Ignorance might be bliss for investors toward their advisers’ legal role. While investors report satisfaction of service from their financial professionals, investors do not understand the difference between fiduciary and suitability requirements, according to the latest The Cerulli Edge Advisor Edition. As Cerulli says, “It is hard to know if these satisfaction levels would remain so high if the investors were to more clearly understand the actual differences between a suitability standard and a fiduciary standard.’
According to Cerulli, a majority of investors believe that brokers and financial advisers are required to disclose any conflicts of interest they encounter. Citing data from the RAND Corporation, the report says 42% of investors believe brokers are obligated to act in a client’s best interest at all times. While many brokers of course do act in the best interest of their clients, they are not required to under suitability regulations, the report notes.
When broken down by type of financial adviser, more than half of investors believe that financial advisers or consultants are required by law to act in the client’s best interest, as well as to disclose any conflicts of interest (59% and 57%, respectively). The numbers are similar with financial planners (55% and 51%), brokers (42% and 58%), and investment advisers (49% and 62%).

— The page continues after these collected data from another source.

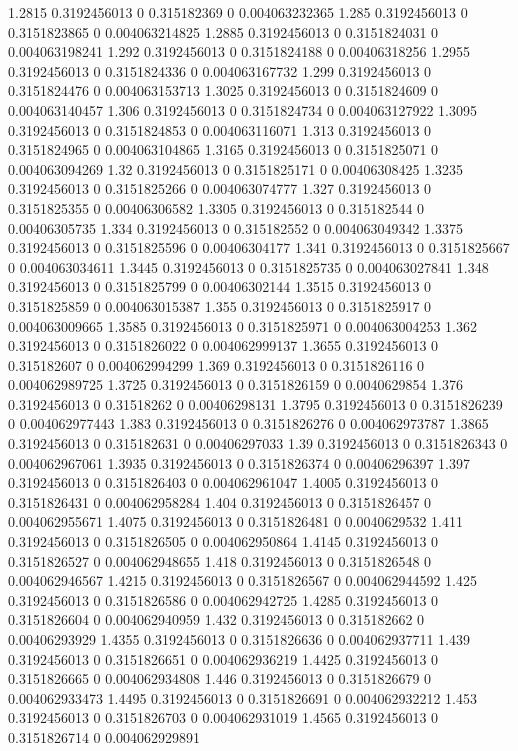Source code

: {1.2815 0.3192456013 0 0.315182369 0 0.004063232365
1.285 0.3192456013 0 0.3151823865 0 0.004063214825
1.2885 0.3192456013 0 0.3151824031 0 0.004063198241
1.292 0.3192456013 0 0.3151824188 0 0.00406318256
1.2955 0.3192456013 0 0.3151824336 0 0.004063167732
1.299 0.3192456013 0 0.3151824476 0 0.004063153713
1.3025 0.3192456013 0 0.3151824609 0 0.004063140457
1.306 0.3192456013 0 0.3151824734 0 0.004063127922
1.3095 0.3192456013 0 0.3151824853 0 0.004063116071
1.313 0.3192456013 0 0.3151824965 0 0.004063104865
1.3165 0.3192456013 0 0.3151825071 0 0.004063094269
1.32 0.3192456013 0 0.3151825171 0 0.00406308425
1.3235 0.3192456013 0 0.3151825266 0 0.004063074777
1.327 0.3192456013 0 0.3151825355 0 0.00406306582
1.3305 0.3192456013 0 0.315182544 0 0.00406305735
1.334 0.3192456013 0 0.315182552 0 0.004063049342
1.3375 0.3192456013 0 0.3151825596 0 0.00406304177
1.341 0.3192456013 0 0.3151825667 0 0.004063034611
1.3445 0.3192456013 0 0.3151825735 0 0.004063027841
1.348 0.3192456013 0 0.3151825799 0 0.00406302144
1.3515 0.3192456013 0 0.3151825859 0 0.004063015387
1.355 0.3192456013 0 0.3151825917 0 0.004063009665
1.3585 0.3192456013 0 0.3151825971 0 0.004063004253
1.362 0.3192456013 0 0.3151826022 0 0.004062999137
1.3655 0.3192456013 0 0.315182607 0 0.004062994299
1.369 0.3192456013 0 0.3151826116 0 0.004062989725
1.3725 0.3192456013 0 0.3151826159 0 0.0040629854
1.376 0.3192456013 0 0.31518262 0 0.00406298131
1.3795 0.3192456013 0 0.3151826239 0 0.004062977443
1.383 0.3192456013 0 0.3151826276 0 0.004062973787
1.3865 0.3192456013 0 0.315182631 0 0.00406297033
1.39 0.3192456013 0 0.3151826343 0 0.004062967061
1.3935 0.3192456013 0 0.3151826374 0 0.00406296397
1.397 0.3192456013 0 0.3151826403 0 0.004062961047
1.4005 0.3192456013 0 0.3151826431 0 0.004062958284
1.404 0.3192456013 0 0.3151826457 0 0.004062955671
1.4075 0.3192456013 0 0.3151826481 0 0.0040629532
1.411 0.3192456013 0 0.3151826505 0 0.004062950864
1.4145 0.3192456013 0 0.3151826527 0 0.004062948655
1.418 0.3192456013 0 0.3151826548 0 0.004062946567
1.4215 0.3192456013 0 0.3151826567 0 0.004062944592
1.425 0.3192456013 0 0.3151826586 0 0.004062942725
1.4285 0.3192456013 0 0.3151826604 0 0.004062940959
1.432 0.3192456013 0 0.315182662 0 0.00406293929
1.4355 0.3192456013 0 0.3151826636 0 0.004062937711
1.439 0.3192456013 0 0.3151826651 0 0.004062936219
1.4425 0.3192456013 0 0.3151826665 0 0.004062934808
1.446 0.3192456013 0 0.3151826679 0 0.004062933473
1.4495 0.3192456013 0 0.3151826691 0 0.004062932212
1.453 0.3192456013 0 0.3151826703 0 0.004062931019
1.4565 0.3192456013 0 0.3151826714 0 0.004062929891
}
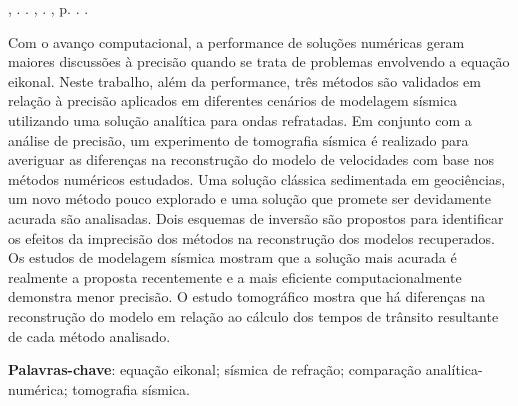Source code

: \setlength{\absparsep}{18pt} %
\begin{resumo}
    \fonteResumo

\begin{flushleft}
\MakeUppercase{\imprimirSobrenome}, \imprimirPrimeirosNomes. \textbf{\imprimirtitulo}. \imprimirtipotrabalho, \imprimirinstituicao. \imprimirlocal,  p. \pageref{LastPage}. \imprimirAnoDeDefesa.
\end{flushleft}

	Com o avanço computacional, a performance de soluções numéricas geram maiores discussões à precisão quando se trata de problemas envolvendo a equação eikonal. Neste trabalho, além da performance, três métodos são validados em relação à precisão aplicados em diferentes cenários de modelagem sísmica utilizando uma solução analítica para ondas refratadas. Em conjunto com a análise de precisão, um experimento de tomografia sísmica é realizado para averiguar as diferenças na reconstrução do modelo de velocidades com base nos métodos numéricos estudados. Uma solução clássica sedimentada em geociências, um novo método pouco explorado e uma solução que promete ser devidamente acurada são analisadas. Dois esquemas de inversão são propostos para identificar os efeitos da imprecisão dos métodos na reconstrução dos modelos recuperados. Os estudos de modelagem sísmica mostram que a solução mais acurada é realmente a proposta recentemente e a mais eficiente computacionalmente demonstra menor precisão. O estudo tomográfico mostra que há diferenças na reconstrução do modelo em relação ao cálculo dos tempos de trânsito resultante de cada método analisado.     
	
    \textbf{Palavras-chave}: equação eikonal; sísmica de refração; comparação analítica-numérica; tomografia sísmica.
\end{resumo}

Of course, the many different names for the category Cerulli broadly refers to as “financial adviser’ can confuse the financial industry and investors alike. The legal role of what investors call their financial adviser is not always immediately clear. Cerulli outlines the different fiduciary/suitability requirements, which might also be baffling, especially as the role of the adviser is evolving and merging. For instance, a dually registered adviser/firm (a rising category of adviser) is a fiduciary when conducting fee business and falls under suitability requirements when conducting transactional business.
No role appears to be overwhelmingly clear-cut, so it’s no wonder clients simply expect their adviser to act in the best interest of the client. The report summarizes the role of the investment adviser as: “Always put the best interest of the client first, and be sure to disclose any possible conflict of interest. However, these standards are not mandated at all times under FINRA’s suitability standards.’
In conclusion, Cerulli suggests that disputing the public’s widely held assumption that all variations of financial professionals are held to the same fiduciary standard would be counterproductive to the industry. Rather, the report says, the financial advisory profession should continue to keep the best interest of the client in mind and move toward making these expectations a reality.